Re-opening a large dataset vs. preserve/restore inside a loop

MB Ross

Join Date: Apr 2015

Posts: 15
#1

Re-opening a large dataset vs. preserve/restore inside a loop

06 Sep 2017, 10:03

I have a very very large dataset (~200 mil obs) which I am opening inside of a loop. I'm wondering whether it would be faster to open it once and use preserve/restore inside of the loop instead. Sample code below and any help would be greatly appreciated.

forvalues i=1/$max{
use "XXX\large_data.dta", clear
keep if geocode="`i'"
save "XXX\large_data_`i'.dta", replace
}

or

use "XXX\large_data.dta", clear

forvalues i=$max{
preserve
keep if geocode="`i'"
save "XXX\large_data_`i'.dta", replace
restore
}
Tags: None
Friedrich Huebler

Join Date: Apr 2014

Posts: 1053
#2

06 Sep 2017, 10:18

You can use timer to find out which code is faster.

Code:

help timer
Comment
Daniel Bela

Join Date: Apr 2014

Posts: 246
#3

06 Sep 2017, 10:25

From my understanding, -preserve- does nothing more than (temporarily) saving a dataset to your hard drive, and -restore- re-opens this temporary dataset.

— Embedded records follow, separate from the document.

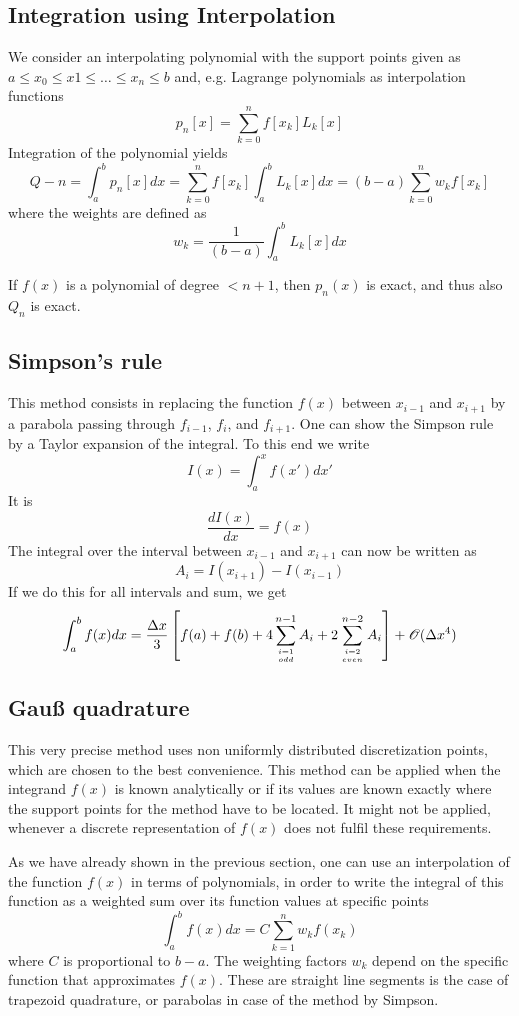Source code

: \subsection{Integration using Interpolation}
We consider an interpolating polynomial with the support points given as
$a\le x_0\le x1\le\dots\le x_n\le b$
and, e.g. Lagrange polynomials as interpolation functions
\[ p_n[x]=\sum_{k=0}^nf[x_k]L_k[x]\]
Integration of the polynomial yields
\[ Q-n=\int_a^bp_n[x]dx=\sum_{k=0}^nf[x_k]\int_a^bL_k[x]dx=(b-a)\sum_{k=0}^nw_kf[x_k] \]
where the weights are defined as
\[ w_k=\frac{1}{(b-a)}\int_a^bL_k[x]dx\]

\begin{note}{}
If $f(x)$ is a polynomial of degree $<n+1$, then $p_n(x)$ is exact, and thus
also $Q_n$ is exact.
\end{note}
\subsection{Simpson's rule}
This method consists in replacing the function $f(x)$ between $x_{i-1}$ and
$x_{i+1}$ by a parabola passing through $f_{i-1}$, $f_i$, and $f_{i+1}$. One
can show the Simpson rule by a Taylor expansion of the integral. To this end we
write
\[ I(x)=\int_a^x f(x')dx'\]
It is
\[ \frac{dI(x)}{dx}=f(x)\]
The integral over the interval between $x_{i-1}$ and $x_{i+1}$ can now be written as
\[ A_i =I(x_{i+1})-I(x_{i-1})\]
If we do this for all intervals and sum, we get
\[\int_a^bf(x)dx=\frac{\Delta x}{3}\left[f(a)+f(b)+4\sum_{ {i=1}\atop {odd}}^{n-1}
A_i+2 \sum_{ {i=2}\atop {even}}^{n-2}A_i\right]+{\cal O}(\Delta x^4)\]

\subsection{Gau{\ss} quadrature}
This very precise method uses non uniformly distributed discretization points,
which are chosen to the best convenience. This method can be applied when the
integrand $f(x)$ is known analytically or if its values are known exactly where
the support points for the method have to be located. It might not be applied,
whenever a discrete representation of $f(x)$ does not fulfil these
requirements.

As we have already shown in the previous section, one can use an interpolation
of the function $f(x)$ in terms of polynomials, in order to write the integral
of this function as a weighted sum over its function values at specific points
\[ \int_{a}^{b}f(x)dx=C\sum_{k=1}^nw_kf(x_k)\]
where $C$ is proportional to $b-a$. The weighting factors $w_k$ depend on the
specific function that approximates $f(x)$. These are straight line segments is
the case of trapezoid quadrature, or parabolas in case of the method by
Simpson.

Thus, your second code block should be slower, as it has to (1) use the data once, and inside of the loop (2) save the dataset and (3) re-open it repeatedly. I would expect this to be slower than your first code block.

Proof with example data:

Code:

tempfile largedata // create a large dataset sysuse auto , clear expand 100000 save `"`largedata'"' // clear timers timer clear // variant 1: with repeated -use- timer on 1 forvalues num=1/20 { use `"`largedata'"' , clear keep if make=="AMC Pacer" * do something here } timer off 1 // variant 2: with repeated -preserve- and -restore- timer on 2 use `"`largedata'"' , clear forvalues num=1/20 { preserve keep if make=="AMC Pacer" * do something here restore } timer off 2 // variant 3: with repeated -use using- timer on 3 forvalues num=1/20 { use if make=="AMC Pacer" using `"`largedata'"' , clear * do something here } timer off 3 // compare execution times timer list

The only substantial speedup I can imagine is to only read the subset of data you want to process in the first place, as illustrated in the third variant of my code: -use- can be directly combined with -if-, so that Stata does not have to read in the whole dataset from your file system.

Regards
Bela

PS: Crossed with Friedrich Huebler's answer; he is, of course, correct.

Last edited by Daniel Bela; 06 Sep 2017, 10:26. Reason: added PS
Comment
Clyde Schechter

Join Date: Apr 2014

Posts: 30116
#4

06 Sep 2017, 10:34

If I recall correctly, there is an earlier thread on this question and it was concluded that saving the data in a tempfile and re-reading that tempfile each time is faster than using -preserve- and -restore-.

But here's a thought that might be faster still for your particular application. It looks like what you are doing is chopping up the large data set into a series of smaller data sets, each of the latter corresponding to a single value of geocode.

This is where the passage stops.